Powers and functions of the Board
It is clear from the powers and the functions of the board that
the Board is an important institution that seeks to protect
rights of mental health care users. These powers and function
are set out in section 19 of the Act and include: “
The Review Board must –
- Consider appeals against decisions of the head of a health
establishment
- Make decisions with regard to assisted or involuntary mental
health care, treatment and rehabilitation services;
- Consider reviews and make decisions on assisted or involuntary
mental health care users
- Consider 72-hours assessment made by the of the health
establishment and make decisions to provide further involuntary
care, treatment and rehabilitation,
- Consider applications for transfer of mental health care
users to maximum security facilities; and
- Consider periodic reports on the mental health status of
mentally ill prisoners
(2) The Review Board may, when performing its functions, consult
or obtain representations from any person, including a person
or body with expertise.
- Consider appeals against decisions of the head of the
a health establishment
E.g. section 28 of the Act – Appeal against decisions
of head of health establishment to approve application for
assisted care, treatment and rehabilitation.
Section 35 is the corresponding clause relating to approval
of application of involuntary care and treatment decisions.
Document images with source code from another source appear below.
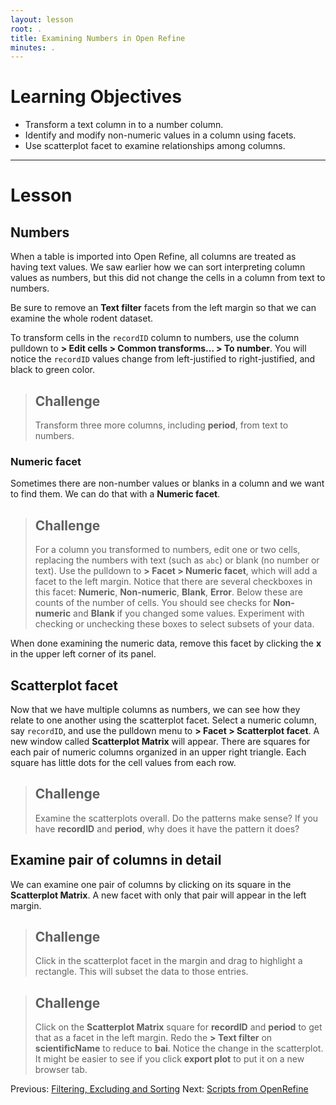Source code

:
 ```yaml
---
layout: lesson
root: .
title: Examining Numbers in Open Refine
minutes: .
---
```


# Learning Objectives

* Transform a text column in to a number column.
* Identify and modify non-numeric values in a column using facets.
* Use scatterplot facet to examine relationships among columns.

----------------------------------------------------

# Lesson

## Numbers

When a table is imported into Open Refine, all columns are treated as having text values. We saw earlier how we can sort interpreting column values as numbers, but this did not change the cells in a column from text to numbers.

Be sure to remove an **Text filter** facets from the left margin so that we can examine the whole rodent dataset.

To transform cells in the `recordID` column to numbers, use the column pulldown to **> Edit cells > Common transforms… > To number**. You will notice the `recordID` values change from left-justified to right-justified, and black to green color.

> ## Challenge
>
> Transform three more columns, including **period**, from text to numbers.

### Numeric facet
Sometimes there are non-number values or blanks in a column and we want to find them. We can do that with a **Numeric facet**.

> ## Challenge
>
> For a column you transformed to numbers, edit one or two cells, replacing the numbers with text (such as `abc`) or blank (no number or text).
> Use the pulldown to **> Facet > Numeric facet**, which will add a facet to the left margin.
> Notice that there are several checkboxes in this facet: **Numeric**, **Non-numeric**, **Blank**, **Error**. Below these are counts of the number of cells. You should see checks for **Non-numeric** and **Blank** if you changed some values.
> Experiment with checking or unchecking these boxes to select subsets of your data.

When done examining the numeric data, remove this facet by clicking the **x** in the upper left corner of its panel.

## Scatterplot facet

Now that we have multiple columns as numbers, we can see how they relate to one another using the scatterplot facet. Select a numeric column, say `recordID`, and use the pulldown menu to **> Facet > Scatterplot facet**. A new window called **Scatterplot Matrix** will appear. There are squares for each pair of numeric columns organized in an upper right triangle. Each square has little dots for the cell values from each row.

> ## Challenge
>
> Examine the scatterplots overall. Do the patterns make sense?
> If you have **recordID** and **period**, why does it have the pattern it does?

## Examine pair of columns in detail

We can examine one pair of columns by clicking on its square in the **Scatterplot Matrix**. A new facet with only that pair will appear in the left margin. 

> ## Challenge
>
> Click in the scatterplot facet in the margin and drag to highlight a rectangle. This will subset the data to those entries.

> ## Challenge
> 
> Click on the **Scatterplot Matrix** square for **recordID** and **period** to get that as a facet in the left margin.
> Redo the **> Text filter** on **scientificName** to reduce to **bai**.
> Notice the change in the scatterplot. It might be easier to see if you click **export plot** to put it on a new browser tab.

Previous: [Filtering, Excluding and Sorting](02-filter-exclude-sort.md)  Next: [Scripts from OpenRefine](04-scripts.md)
- Make decisions with regard to assisted or involuntary
mental health care, treatment and rehabilitation services
- Consider reviews and decisions on assisted or involuntary
mental health care users
E.g. Section 30 of the Act deals with Periodic review and
annual reports on assisted health care users.
Section 37 is the corresponding review clause regarding involuntary
users.
- Consider 72-hour assessment made by the head of the
health establishment and make decisions to provide further
involuntary care, treatment and rehabilitation.
Refers to section 34 of the Act .
- Consider applications for transfer of mental health
care users to maximum-security facilities. Refers to
Section 39 of the Act f) Consider periodic reports on the
mental health care status of mentally ill prisoners.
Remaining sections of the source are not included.